◆ **THE PROBLEM**
Write out exactly the lines below that run from the one containing "Gal Arnon, Alessandro" through the one containing "Omar Alrabiah, Venkatesan Guruswami, and Ray Li. AG", both included, with no other lines.
Start of GIVEN DATA
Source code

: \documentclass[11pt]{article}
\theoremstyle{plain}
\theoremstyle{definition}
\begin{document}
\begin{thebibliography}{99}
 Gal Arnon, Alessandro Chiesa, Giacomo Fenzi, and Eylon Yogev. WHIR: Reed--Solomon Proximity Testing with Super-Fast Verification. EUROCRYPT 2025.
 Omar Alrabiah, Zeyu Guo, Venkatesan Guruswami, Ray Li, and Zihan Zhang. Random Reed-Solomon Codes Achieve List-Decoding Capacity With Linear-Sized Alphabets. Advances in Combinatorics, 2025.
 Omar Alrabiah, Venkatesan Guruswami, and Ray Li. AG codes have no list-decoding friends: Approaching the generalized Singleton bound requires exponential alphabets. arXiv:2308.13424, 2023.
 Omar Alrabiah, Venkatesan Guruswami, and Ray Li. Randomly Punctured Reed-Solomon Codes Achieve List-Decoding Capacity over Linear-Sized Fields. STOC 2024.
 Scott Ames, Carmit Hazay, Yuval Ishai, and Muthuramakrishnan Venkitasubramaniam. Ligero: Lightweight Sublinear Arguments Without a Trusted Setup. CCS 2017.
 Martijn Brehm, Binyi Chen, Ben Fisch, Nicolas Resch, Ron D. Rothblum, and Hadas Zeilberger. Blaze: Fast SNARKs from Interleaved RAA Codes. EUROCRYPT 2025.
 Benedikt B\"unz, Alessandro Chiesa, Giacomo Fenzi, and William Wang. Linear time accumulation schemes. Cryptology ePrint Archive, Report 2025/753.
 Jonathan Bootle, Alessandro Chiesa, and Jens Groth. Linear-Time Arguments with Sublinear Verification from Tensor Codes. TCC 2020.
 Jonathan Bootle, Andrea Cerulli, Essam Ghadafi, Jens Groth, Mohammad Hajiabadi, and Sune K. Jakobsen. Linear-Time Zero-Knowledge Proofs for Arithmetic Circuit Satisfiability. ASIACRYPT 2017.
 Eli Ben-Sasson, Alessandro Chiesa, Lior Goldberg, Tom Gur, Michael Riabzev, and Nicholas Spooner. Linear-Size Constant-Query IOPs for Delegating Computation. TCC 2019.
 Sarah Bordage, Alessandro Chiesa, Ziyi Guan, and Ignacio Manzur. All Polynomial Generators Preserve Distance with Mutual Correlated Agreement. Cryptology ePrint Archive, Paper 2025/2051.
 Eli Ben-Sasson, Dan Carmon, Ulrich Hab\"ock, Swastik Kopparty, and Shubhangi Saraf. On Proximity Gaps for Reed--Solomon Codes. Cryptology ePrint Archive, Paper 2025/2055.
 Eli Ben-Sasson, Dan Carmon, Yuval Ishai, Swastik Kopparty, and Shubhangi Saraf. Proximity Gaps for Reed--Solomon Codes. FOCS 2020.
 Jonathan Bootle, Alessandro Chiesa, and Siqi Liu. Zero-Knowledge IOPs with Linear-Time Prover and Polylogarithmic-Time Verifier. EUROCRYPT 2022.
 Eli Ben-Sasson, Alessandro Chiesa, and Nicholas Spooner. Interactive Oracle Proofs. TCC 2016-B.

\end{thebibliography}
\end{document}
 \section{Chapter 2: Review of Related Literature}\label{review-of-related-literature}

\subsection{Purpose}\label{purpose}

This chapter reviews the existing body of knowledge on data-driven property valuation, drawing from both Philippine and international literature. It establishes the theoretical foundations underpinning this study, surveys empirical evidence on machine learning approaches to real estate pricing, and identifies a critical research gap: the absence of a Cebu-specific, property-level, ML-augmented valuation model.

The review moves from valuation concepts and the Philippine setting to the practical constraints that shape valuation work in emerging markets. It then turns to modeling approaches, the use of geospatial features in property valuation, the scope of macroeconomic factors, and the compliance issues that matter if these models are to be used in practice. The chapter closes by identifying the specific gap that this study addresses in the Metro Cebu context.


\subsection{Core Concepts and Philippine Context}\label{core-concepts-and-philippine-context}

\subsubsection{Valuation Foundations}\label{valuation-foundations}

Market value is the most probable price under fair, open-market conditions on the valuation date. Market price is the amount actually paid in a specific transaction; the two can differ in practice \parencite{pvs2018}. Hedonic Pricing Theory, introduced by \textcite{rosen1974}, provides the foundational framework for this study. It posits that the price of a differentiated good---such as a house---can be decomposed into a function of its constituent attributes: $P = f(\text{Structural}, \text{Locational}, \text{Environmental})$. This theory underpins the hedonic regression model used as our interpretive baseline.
End of GIVEN DATA
◆ **REPLY**
 Gal Arnon, Alessandro Chiesa, Giacomo Fenzi, and Eylon Yogev. WHIR: Reed--Solomon Proximity Testing with Super-Fast Verification. EUROCRYPT 2025.
 Omar Alrabiah, Zeyu Guo, Venkatesan Guruswami, Ray Li, and Zihan Zhang. Random Reed-Solomon Codes Achieve List-Decoding Capacity With Linear-Sized Alphabets. Advances in Combinatorics, 2025.
 Omar Alrabiah, Venkatesan Guruswami, and Ray Li. AG codes have no list-decoding friends: Approaching the generalized Singleton bound requires exponential alphabets. arXiv:2308.13424, 2023.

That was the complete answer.